Unfortunately, the press release relating to the introduction of new EV charging points (issued on 6/6/22) omitted to mention that both rapid charging bays at Railway Place will be for taxis only and not private vehicles. Two further rapid charging bays in Charlotte Street car park will be allocated to private hire vehicles. The Revive network allows the use of these chargers to be restricted to registered taxi/private hire drivers only, and traffic regulation orders (TROs) will enable the restricted use of these parking bays to be enforced. The existing TROs and signs will be updated to reflect these parking restrictions.
I trust that you will find this information useful.
Regards
Nick
Nick Helps
Active Travel Manager
Bath & North East Somerset Council
Great to see the two charging points this will provide are going to be exclusive for Taxi use which makes a lot of sense!
eHUBS on every street corner?

What is still missing from the mix of solutions are eHUBS. This is something that West of England CA need to deliver on. If you look at Transport For Greater Manchester’s eHUBS you can see the direction we need WECA to take and that requires regional partnerships with eCar/eBike share clubs. Without those regional partnerships in place there will be enormous pressure on BaNES to deliver on-street residential EV charging without provision of shared mobility services (eCar/eVan/eScooter/eBike/eCargobikes).

Guess that’s another letter to Dan Norris in the making but this needs urgently sorting one way or another.

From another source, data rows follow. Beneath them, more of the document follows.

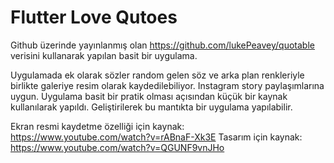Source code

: # Flutter Love Qutoes

Github üzerinde yayınlanmış olan https://github.com/lukePeavey/quotable verisini kullanarak yapılan basit bir uygulama.

Uygulamada ek olarak sözler random gelen söz ve arka plan renkleriyle birlikte galeriye resim olarak kaydedilebiliyor. Instagram story paylaşımlarına uygun. Uygulama basit bir pratik olması açısından küçük bir kaynak kullanılarak yapıldı. Geliştirilerek bu mantıkta bir uygulama yapılabilir.

Ekran resmi kaydetme özelliği için kaynak: https://www.youtube.com/watch?v=rABnaF-Xk3E
Tasarım için kaynak: https://www.youtube.com/watch?v=QGUNF9vnJHo
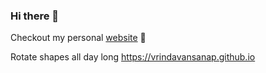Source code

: ### Hi there 👋
Checkout my personal [website](https://vrindavansanap.github.io) 💫 

Rotate shapes all day long
https://vrindavansanap.github.io
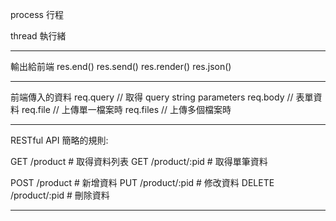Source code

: process
  行程

thread
  執行緒

-------------------------
輸出給前端
  res.end()
  res.send()
  res.render()
  res.json()

-------------------------
前端傳入的資料
  req.query  // 取得 query string parameters
  req.body   // 表單資料
  req.file   // 上傳單一檔案時
  req.files   // 上傳多個檔案時

-------------------------
RESTful API 簡略的規則:

GET    /product        # 取得資料列表
GET    /product/:pid   # 取得單筆資料

POST   /product        # 新增資料
PUT    /product/:pid   # 修改資料
DELETE /product/:pid   # 刪除資料

-------------------------

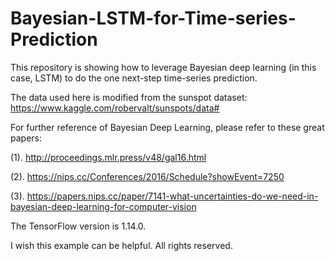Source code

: # Bayesian-LSTM-for-Time-series-Prediction
This repository is showing how to leverage Bayesian deep learning (in this case, LSTM) to do the one next-step time-series prediction. 

The data used here is modified from the sunspot dataset: https://www.kaggle.com/robervalt/sunspots/data#

For further reference of Bayesian Deep Learning, please refer to these great papers:

  (1). http://proceedings.mlr.press/v48/gal16.html
  
  (2). https://nips.cc/Conferences/2016/Schedule?showEvent=7250
  
  (3). https://papers.nips.cc/paper/7141-what-uncertainties-do-we-need-in-bayesian-deep-learning-for-computer-vision

The TensorFlow version is 1.14.0.

I wish this example can be helpful. All rights reserved.
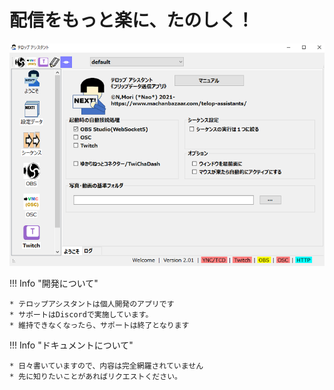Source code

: # 配信をもっと楽に、たのしく！

![Image title](images/title.png)

!!! Info "開発について"

    * テロップアシスタントは個人開発のアプリです
    * サポートはDiscordで実施しています。
    * 維持できなくなったら、サポートは終了となります

!!! Info "ドキュメントについて"

    * 日々書いていますので、内容は完全網羅されていません
    * 先に知りたいことがあればリクエストください。
    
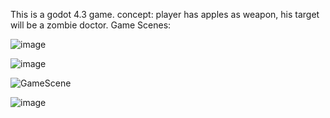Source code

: This is a godot 4.3 game.
concept:
player has  apples as weapon, his  target will be a zombie doctor.
Game Scenes:

![image](https://github.com/user-attachments/assets/0d64ecd3-9464-40cd-9af6-4209c789af02)

![image](https://github.com/user-attachments/assets/84cb20f2-3a3f-4d8b-a77f-383a13b277e6)

![GameScene](https://github.com/user-attachments/assets/97ebdbce-4a55-475a-9449-f861aeab3e51)

![image](https://github.com/user-attachments/assets/131612ad-4414-4a72-88f9-ee6f43c6ec9a)







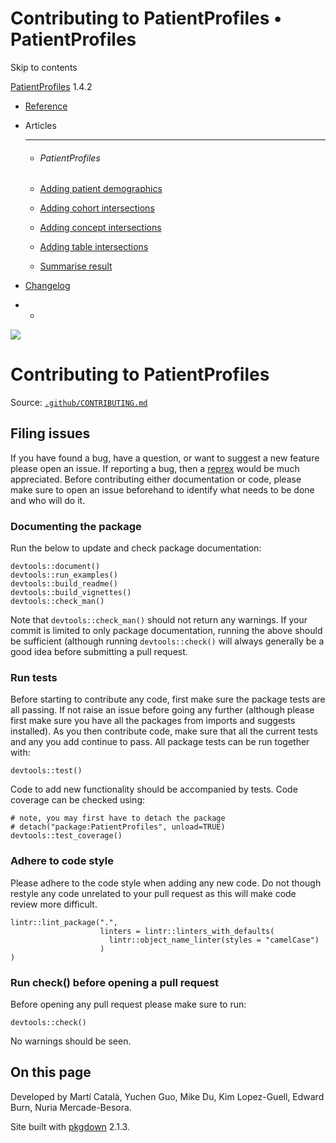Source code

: # Contributing to PatientProfiles • PatientProfiles

Skip to contents

[PatientProfiles](index.html) 1.4.2

  * [Reference](reference/index.html)
  * Articles
    * * * *

    * ###### PatientProfiles

    * [Adding patient demographics](articles/demographics.html)
    * [Adding cohort intersections](articles/cohort-intersect.html)
    * [Adding concept intersections](articles/concept-intersect.html)
    * [Adding table intersections](articles/table-intersect.html)
    * [Summarise result](articles/summarise.html)
  * [Changelog](news/index.html)


  *   * [](https://github.com/darwin-eu/PatientProfiles/)



![](logo.png)

# Contributing to PatientProfiles

Source: [`.github/CONTRIBUTING.md`](https://github.com/darwin-eu/PatientProfiles/blob/v1.4.2/.github/CONTRIBUTING.md)

## Filing issues

If you have found a bug, have a question, or want to suggest a new feature please open an issue. If reporting a bug, then a [reprex](https://reprex.tidyverse.org/) would be much appreciated. Before contributing either documentation or code, please make sure to open an issue beforehand to identify what needs to be done and who will do it.

### Documenting the package

Run the below to update and check package documentation:
    
    
    devtools::document() 
    devtools::run_examples()
    devtools::build_readme()
    devtools::build_vignettes()
    devtools::check_man()

Note that `devtools::check_man()` should not return any warnings. If your commit is limited to only package documentation, running the above should be sufficient (although running `devtools::check()` will always generally be a good idea before submitting a pull request.

### Run tests

Before starting to contribute any code, first make sure the package tests are all passing. If not raise an issue before going any further (although please first make sure you have all the packages from imports and suggests installed). As you then contribute code, make sure that all the current tests and any you add continue to pass. All package tests can be run together with:
    
    
    devtools::test()

Code to add new functionality should be accompanied by tests. Code coverage can be checked using:
    
    
    # note, you may first have to detach the package
    # detach("package:PatientProfiles", unload=TRUE)
    devtools::test_coverage()

### Adhere to code style

Please adhere to the code style when adding any new code. Do not though restyle any code unrelated to your pull request as this will make code review more difficult.
    
    
    lintr::lint_package(".",
                        linters = lintr::linters_with_defaults(
                          lintr::object_name_linter(styles = "camelCase")
                        )
    )

### Run check() before opening a pull request

Before opening any pull request please make sure to run:
    
    
    devtools::check() 

No warnings should be seen.

## On this page

Developed by Martí Català, Yuchen Guo, Mike Du, Kim Lopez-Guell, Edward Burn, Nuria Mercade-Besora.

Site built with [pkgdown](https://pkgdown.r-lib.org/) 2.1.3.
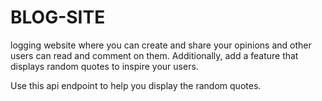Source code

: # BLOG-SITE

logging website where you can create and share your opinions and other users can read and comment on them. Additionally, add a feature that displays random quotes to inspire your users. 

Use this api endpoint to help you display the random quotes.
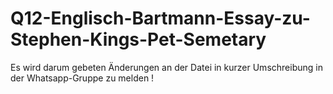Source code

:# Q12-Englisch-Bartmann-Essay-zu-Stephen-Kings-Pet-Semetary

Es wird darum gebeten Änderungen an der Datei in kurzer Umschreibung in der Whatsapp-Gruppe zu melden !
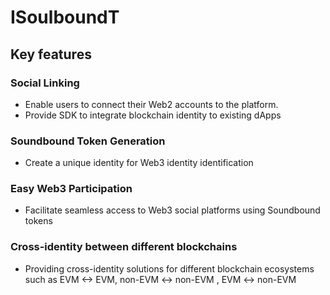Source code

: # ISoulboundT

## Key features

### Social Linking
- Enable users to connect their Web2 accounts to the platform.
- Provide SDK to integrate blockchain identity to existing dApps

### Soundbound Token Generation
- Create a unique identity for Web3 identity identification 

### Easy Web3 Participation
- Facilitate seamless access to Web3 social platforms using Soundbound tokens

### Cross-identity between different blockchains 
- Providing cross-identity solutions for different blockchain ecosystems such as EVM <-> EVM, non-EVM <-> non-EVM , EVM <-> non-EVM 
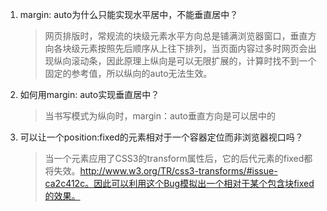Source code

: 1. margin: auto为什么只能实现水平居中，不能垂直居中？

    > 网页排版时，常规流的块级元素水平方向总是铺满浏览器窗口，垂直方向各块级元素按照先后顺序从上往下排列，当页面内容过多时网页会出现纵向滚动条，因此原理上纵向是可以无限扩展的，计算时找不到一个固定的参考值，所以纵向的auto无法生效。
    
2. 如何用margin: auto实现垂直居中？

    > 当书写模式为纵向时，margin：auto垂直方向是可以居中的
    
3. 可以让一个position:fixed的元素相对于一个容器定位而非浏览器视口吗？

    > 当一个元素应用了CSS3的transform属性后，它的后代元素的fixed都将失效。http://www.w3.org/TR/css3-transforms/#issue-ca2c412c。因此可以利用这个Bug模拟出一个相对于某个包含块fixed的效果。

When you replied to my comment a couple of weeks ago, I nearly said that I bet it’s for taxis but I didn’t know if that was the case. I’m glad you got it clarified though.
A lot of EV locations are also down to practical things like whether you can get a fast enough current there. In Bath, there are all all the listed buildings (and so on) to think of too.
There are also lots of ways that you can manage EV sites that don’t necessarily = more traffic at least in the same way as usual traffic.. A lot of fast chargers (50kw and above) are designed for short term charging and will have stricter timing for parking. It’ll make sense to have lots of slower chargers for day visitors at park and ride site.